Yes, I'm still on vacation...going to ride the Durango & Silverton on Friday out of Durango, Colorado. Also if I see any trains of opportunity I will take some more pictures.


----------



## Biggie (May 14, 2014)

Great news & enjoy your vacations :smilie_daumenpos:


----------



## D&J Railroad (Oct 4, 2013)

Comparing the ability to view trains in the great southwest compared to train watching through the trees in the east, is a world of difference. Out west, you can observe trains for miles in either direction while in the east, you see them from track side or view them briefly through obstructions. Forget about pacing trains in the east unless you consider running next to them for 1/2 mile or so as pacing.


----------



## Biggie (May 14, 2014)

Any luck with new pictures morland ?

Regards,
Rok


----------



## morland (Sep 25, 2012)

I have so many pictures that I hardly know where to begin. First off I went to the Cumbres & Toltec yard at Antonito, Colorado. It was small but had some cool steam engines and Rio Grande rolling stock.

Next we went through the Cumbres Pass (a little over 10,000 ft above sea level) just in time to see one of Cumbres & Toltec steam engines coming through the pass. I took some video footage and noticed later when I watched it that a elk got frightened and ran from the train when it was blowing it's whistle.

After the Cumbres Pass we made it to Chama, New Mexico and I must say the main Cumbres & Toltec train yard (it used to belong to the Rio Grande and basically looks like what you would see from the steam era) was very impressive. The working coal tipple was awesome. Bunches of different narrow gauge steam engines and a couple of them where in the engine shop (we were allowed to go pretty much anywhere we wanted except for in the engine maintenance shop). There was all kinds of Rio Grande rolling stock from the steam era and two rotary snow plows. I spent a lot of time walking around taking pictures!

Later on we made it to Durango, Colorado. We rode the Durango & Silverton steam engine from Silverton, Colorado to Durango, Colorado. If you ever get a chance that is a really cool ride. Once again I have tons of pictures and video, in one of the videos some folks were on rafts in the river along side the train and they released pressurized steam/water spray that hit the people on the raft. I also have video of when we stopped for water, the younger engineer and conductor where having rock throwing contest into the river while the older engineer and conductor walked around with a oiling can.

And finally I have bunches of random train related photos taken across Colorado and Kansas.
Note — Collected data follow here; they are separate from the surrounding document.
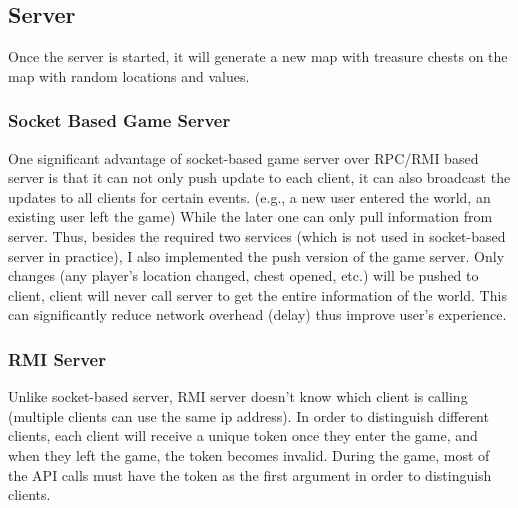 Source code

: \documentclass[11pt, oneside]{article}   	%
\begin{document}
\subsection{Server}
Once the server is started, it will generate a new map with treasure chests on the map with random locations and values.

\subsubsection{Socket Based Game Server}
One significant advantage of socket-based game server over RPC/RMI based server is that it can not only push update to each client, it can also broadcast the updates to all clients for certain events. (e.g., a new user entered the world, an existing user left the game)
While the later one can only pull information from server. Thus, besides the required two services (which is not used in socket-based server in practice), I also implemented the push version of the game server. Only changes (any player's location changed, chest opened, etc.) will be pushed to client, client will never call server to get the entire information of the world. This can significantly reduce network overhead (delay) thus improve user's experience.

\subsubsection{RMI Server}
Unlike socket-based server, RMI server doesn't know which client is calling (multiple clients can use the same ip address). In order to distinguish different clients, each client will receive a unique token once they enter the game, and when they left the game, the token becomes invalid. During the game, most of the API calls must have the token as the first argument in order to distinguish clients.
\end{document}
I now have to sort through and post a few. 

-Morland


----------



## Biggie (May 14, 2014)

Sounds like unforgettable experience. I sure do love two things; Colorado theme & steam era! From what you wrote, I just imagined what it feels and looks like. Must be a cool trip - it is on my list of to do things, hehe.
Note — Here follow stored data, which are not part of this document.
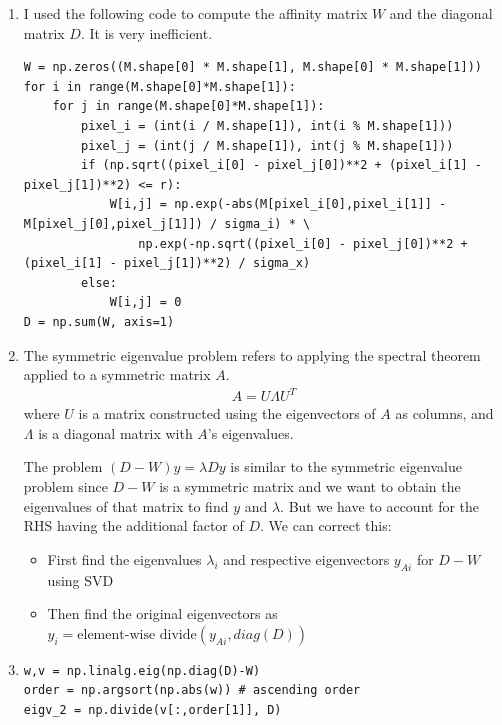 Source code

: \documentclass[11pt]{article}
\begin{document}
\begin{solution}
\begin{enumerate}
\item I used the following code to compute the affinity matrix $W$ and the diagonal matrix $D$. It is very inefficient.
    \begin{verbatim}
W = np.zeros((M.shape[0] * M.shape[1], M.shape[0] * M.shape[1]))
for i in range(M.shape[0]*M.shape[1]):
    for j in range(M.shape[0]*M.shape[1]):
        pixel_i = (int(i / M.shape[1]), int(i % M.shape[1]))
        pixel_j = (int(j / M.shape[1]), int(j % M.shape[1]))
        if (np.sqrt((pixel_i[0] - pixel_j[0])**2 + (pixel_i[1] - pixel_j[1])**2) <= r):
            W[i,j] = np.exp(-abs(M[pixel_i[0],pixel_i[1]] - M[pixel_j[0],pixel_j[1]]) / sigma_i) * \
                np.exp(-np.sqrt((pixel_i[0] - pixel_j[0])**2 + (pixel_i[1] - pixel_j[1])**2) / sigma_x)
        else:
            W[i,j] = 0
D = np.sum(W, axis=1)
\end{verbatim}

\item The symmetric eigenvalue problem refers to applying the spectral theorem applied to a symmetric matrix $A$.
\begin{align*}
    A = U \Lambda U^T
\end{align*}
where $U$ is a matrix constructed using the eigenvectors of $A$ as columns, and $\Lambda$ is a diagonal matrix with $A$'s eigenvalues.

The problem $(D-W)y = \lambda D y$ is similar to the symmetric eigenvalue problem since $D-W$ is a symmetric matrix and we want to obtain the eigenvalues of that matrix to find $y$ and $\lambda$. But we have to account for the RHS having the additional factor of $D$. We can correct this:

\begin{itemize}
    \item First find the eigenvalues $\lambda_i$ and respective eigenvectors $y_{Ai}$ for $D-W$ using SVD
    \item Then find the original eigenvectors as $y_i = \text{element-wise divide}(y_{Ai}, diag(D))$
\end{itemize}

\item
\begin{verbatim}
w,v = np.linalg.eig(np.diag(D)-W)
order = np.argsort(np.abs(w)) # ascending order
eigv_2 = np.divide(v[:,order[1]], D)
\end{verbatim}


\end{enumerate}
\end{solution}
\end{document}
Can't wait for your photos 

Take care,
Rok


----------



## Fire21 (Mar 9, 2014)

We have a daughter who lives in Montrose, CO, which is about 2 hrs from Silverton. We looked into riding the train last summer, but found it too costly. Maybe someday....... Awesome country down there!!


----------



## Biggie (May 14, 2014)

Fire21 said:


> We looked into riding the train last summer, but found it too costly.


What's the price ?


----------



## Fire21 (Mar 9, 2014)

If I remember correctly it was a ways over $100 each. My retirement doesn't allow for that. hwell:


----------



## morland (Sep 25, 2012)

Here is the link to their website. http://www.durangotrain.com/

There was four of us that rode the train, we did the option where they take you by bus to Silverton and then you ride the train back to Durango. We got a promotional deal so one of my kids was free...it cost us roughly $300. One way on the train was plenty of time as it takes 3.5 hours and the last 1.5 hours is coming down into the lowlands.


----------



## Biggie (May 14, 2014)

Thank you both! I checked the website and it is spot on of what I imagined (all those Model Railroader magazines sure did helped with visualization  ). 

This is definitely, a must see train route. And I like the fact that you already mentioned earlier morland; this train route does take you back into steam era. Wonderful.


----------